== Directions for this task ==
Leave the images out. Give every line below again, precisely.

== Items listed in a dataset ==

○ ○ ○

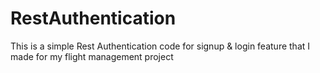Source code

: # RestAuthentication
This is a simple Rest Authentication code for signup &amp; login feature that I made for my flight management project
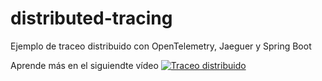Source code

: # distributed-tracing
Ejemplo de traceo distribuido con OpenTelemetry, Jaeguer y Spring Boot

Aprende más en el siguiendte vídeo [![Traceo distribuido](https://i.ytimg.com/vi/3kBzHfSFo4o/hqdefault.jpg?sqp=-oaymwEcCPYBEIoBSFXyq4qpAw4IARUAAIhCGAFwAcABBg==&rs=AOn4CLCxI2Bu4e2Ze1ubuDH86HaWxBhBWQ)](https://www.youtube.com/watch?v=3kBzHfSFo4o)
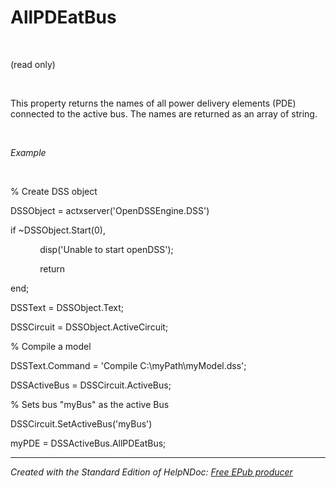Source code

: # AllPDEatBus

&nbsp;

(read only)

&nbsp;

This property returns the names of all power delivery elements (PDE) connected to the active bus. The names are returned as an array of string.

&nbsp;

*Example*

&nbsp;

% Create DSS object

DSSObject = actxserver('OpenDSSEngine.DSS')

if ~DSSObject.Start(0),

&nbsp; &nbsp; &nbsp; &nbsp; &nbsp; &nbsp; disp('Unable to start openDSS');

&nbsp; &nbsp; &nbsp; &nbsp; &nbsp; &nbsp; return

end;

DSSText = DSSObject.Text;

DSSCircuit = DSSObject.ActiveCircuit;

% Compile a model &nbsp; &nbsp;

DSSText.Command = 'Compile C:\\myPath\\myModel.dss';

DSSActiveBus = DSSCircuit.ActiveBus;

% Sets bus "myBus" as the active Bus

DSSCircuit.SetActiveBus('myBus')

myPDE = DSSActiveBus.AllPDEatBus;

***
_Created with the Standard Edition of HelpNDoc: [Free EPub producer](<https://www.helpndoc.com/create-epub-ebooks>)_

○ ○ ○

== Exercise output ==
Source code

: # RestAuthentication
This is a simple Rest Authentication code for signup &amp; login feature that I made for my flight management project
Source code

: # distributed-tracing
Ejemplo de traceo distribuido con OpenTelemetry, Jaeguer y Spring Boot

Aprende más en el siguiendte vídeo [![Traceo distribuido](https://i.ytimg.com/vi/3kBzHfSFo4o/hqdefault.jpg?sqp=-oaymwEcCPYBEIoBSFXyq4qpAw4IARUAAIhCGAFwAcABBg==&rs=AOn4CLCxI2Bu4e2Ze1ubuDH86HaWxBhBWQ)](https://www.youtube.com/watch?v=3kBzHfSFo4o)
Source code

: # AllPDEatBus

&nbsp;

(read only)

&nbsp;

This property returns the names of all power delivery elements (PDE) connected to the active bus. The names are returned as an array of string.

&nbsp;

*Example*

&nbsp;

% Create DSS object

DSSObject = actxserver('OpenDSSEngine.DSS')

if ~DSSObject.Start(0),

&nbsp; &nbsp; &nbsp; &nbsp; &nbsp; &nbsp; disp('Unable to start openDSS');

&nbsp; &nbsp; &nbsp; &nbsp; &nbsp; &nbsp; return

end;

DSSText = DSSObject.Text;

DSSCircuit = DSSObject.ActiveCircuit;

% Compile a model &nbsp; &nbsp;

DSSText.Command = 'Compile C:\\myPath\\myModel.dss';

DSSActiveBus = DSSCircuit.ActiveBus;

% Sets bus "myBus" as the active Bus

DSSCircuit.SetActiveBus('myBus')

myPDE = DSSActiveBus.AllPDEatBus;

***
_Created with the Standard Edition of HelpNDoc: [Free EPub producer](<https://www.helpndoc.com/create-epub-ebooks>)_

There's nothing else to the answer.